Oct 21
I wasn't totally sure of the best thing to do this week, so I worked on a few different things. I went back and looked at the sample variance estimator that I had been using and I'm now a lot more confident in it. It doesn't seem to be an extremely stable estimator for the true population variance but I think with large enough populations it is workable. If I have time I may explore variance estimation more thoroughly, but the verification of the method is a much higher priority for me, and one I'm a lot less sure how to do.
I also did some experiments with the estimates. From what I know of ratio estimation, the most precise auxiliary variables (cluster estimates) will have a correlation close to 1 and a line of best fit with a y-intercept of 0. I did looked at changing the upper and lower precision between .5 and .95 in .1 increments, and looked at how variance, correlation of estimates and actual populations, and y-intercept changed with these. I made plots of all of these (to be honest these experiments were largely to get practice making 3-d plots in R). I found that the lower limit changing affects variance significantly more than the upper limit. This seems somewhat odd that either upper or lower accuracy has a larger effect, since I would expect them to impact variance in the same way, but I haven't explored it too closely.
The main two things I'm hoping to look at from here on out are verifying the method and how estimation affects sampling, with verification being a higher priority.
with Jim in class
- "valid" isn't well defined, particularly because the method depends on the specifics of the estimation.
- "useful" is probably a better notion to try to get hold of.
- Rather than using 0.5 below to 0.5 above, which is really x/2 to 1.5*x, since the method relies on scaling, it's prob'ly better to use a constant scaling above and below some uniformly biased number ... particularly since your method assumes that there is such a uniform bias.
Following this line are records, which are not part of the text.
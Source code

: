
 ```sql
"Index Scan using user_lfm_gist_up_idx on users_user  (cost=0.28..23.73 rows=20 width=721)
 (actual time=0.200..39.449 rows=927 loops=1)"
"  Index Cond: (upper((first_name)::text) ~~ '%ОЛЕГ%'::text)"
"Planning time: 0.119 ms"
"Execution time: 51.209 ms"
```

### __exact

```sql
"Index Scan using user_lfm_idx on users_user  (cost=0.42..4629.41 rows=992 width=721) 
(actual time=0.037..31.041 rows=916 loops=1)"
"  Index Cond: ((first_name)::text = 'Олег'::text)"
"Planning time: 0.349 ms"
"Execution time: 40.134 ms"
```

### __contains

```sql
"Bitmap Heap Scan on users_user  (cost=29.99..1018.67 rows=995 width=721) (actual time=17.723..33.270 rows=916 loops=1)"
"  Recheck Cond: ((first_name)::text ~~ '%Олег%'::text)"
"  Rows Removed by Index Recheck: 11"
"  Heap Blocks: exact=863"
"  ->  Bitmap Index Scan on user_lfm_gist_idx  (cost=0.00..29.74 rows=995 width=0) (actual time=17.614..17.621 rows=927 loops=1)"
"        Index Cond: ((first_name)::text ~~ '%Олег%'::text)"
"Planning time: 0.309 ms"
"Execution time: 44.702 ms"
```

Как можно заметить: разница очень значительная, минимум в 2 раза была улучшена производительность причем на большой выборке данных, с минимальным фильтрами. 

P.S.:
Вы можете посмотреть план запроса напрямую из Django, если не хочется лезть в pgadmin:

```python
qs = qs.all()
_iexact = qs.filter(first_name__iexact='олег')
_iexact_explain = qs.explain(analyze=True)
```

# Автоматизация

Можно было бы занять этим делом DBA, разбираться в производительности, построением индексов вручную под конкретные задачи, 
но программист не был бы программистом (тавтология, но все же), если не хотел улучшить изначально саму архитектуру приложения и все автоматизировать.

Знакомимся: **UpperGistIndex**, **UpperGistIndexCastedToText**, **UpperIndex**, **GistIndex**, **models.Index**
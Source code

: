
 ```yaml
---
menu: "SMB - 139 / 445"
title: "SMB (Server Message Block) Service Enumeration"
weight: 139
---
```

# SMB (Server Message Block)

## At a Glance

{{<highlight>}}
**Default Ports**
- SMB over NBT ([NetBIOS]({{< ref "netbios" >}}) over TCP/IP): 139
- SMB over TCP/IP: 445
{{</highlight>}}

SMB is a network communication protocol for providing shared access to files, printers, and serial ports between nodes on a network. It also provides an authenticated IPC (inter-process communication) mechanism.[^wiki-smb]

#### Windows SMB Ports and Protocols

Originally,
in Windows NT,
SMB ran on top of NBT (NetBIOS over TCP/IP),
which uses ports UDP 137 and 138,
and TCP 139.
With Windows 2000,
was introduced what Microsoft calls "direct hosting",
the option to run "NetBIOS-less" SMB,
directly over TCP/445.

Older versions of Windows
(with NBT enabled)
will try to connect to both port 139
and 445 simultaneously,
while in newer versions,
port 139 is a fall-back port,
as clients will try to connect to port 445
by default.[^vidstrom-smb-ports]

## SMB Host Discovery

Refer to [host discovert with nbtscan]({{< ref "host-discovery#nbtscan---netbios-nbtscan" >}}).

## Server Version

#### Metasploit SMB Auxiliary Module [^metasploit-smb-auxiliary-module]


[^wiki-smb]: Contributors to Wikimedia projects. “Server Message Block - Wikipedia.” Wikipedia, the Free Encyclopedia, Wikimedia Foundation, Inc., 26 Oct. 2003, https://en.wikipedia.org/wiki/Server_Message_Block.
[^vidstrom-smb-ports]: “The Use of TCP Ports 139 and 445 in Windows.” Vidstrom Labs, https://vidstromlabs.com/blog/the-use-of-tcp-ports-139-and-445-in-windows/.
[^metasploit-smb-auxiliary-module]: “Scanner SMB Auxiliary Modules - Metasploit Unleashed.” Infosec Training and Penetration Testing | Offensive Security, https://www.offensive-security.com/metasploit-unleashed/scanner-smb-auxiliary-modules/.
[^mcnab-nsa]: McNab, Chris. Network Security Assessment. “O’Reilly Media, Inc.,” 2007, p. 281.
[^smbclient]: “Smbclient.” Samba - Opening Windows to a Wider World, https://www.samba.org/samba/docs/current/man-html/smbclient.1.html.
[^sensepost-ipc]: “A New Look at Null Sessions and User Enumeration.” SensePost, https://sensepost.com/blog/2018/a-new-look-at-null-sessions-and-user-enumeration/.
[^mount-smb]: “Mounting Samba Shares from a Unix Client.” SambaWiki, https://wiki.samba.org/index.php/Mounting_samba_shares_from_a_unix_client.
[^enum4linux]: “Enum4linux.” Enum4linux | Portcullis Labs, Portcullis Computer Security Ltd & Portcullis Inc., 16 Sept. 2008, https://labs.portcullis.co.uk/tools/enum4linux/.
- A next-more-complicated but perhaps more realistic approach would be to scale the unmeasured estimated values by a population of scaling factors rather than just one, such population generated by (mean, std_dev) of sampled values. That would give not one estimated set of values but a population of such estimates, from which you could estimate high/low/variance etc of the result.
- One place you could look at a specific estimate method - if this does use census data as an example - would be to pull old US census data from a number of geographic regions, and try to predict (say) 1960 from 1950, and investigate how well the scheme works.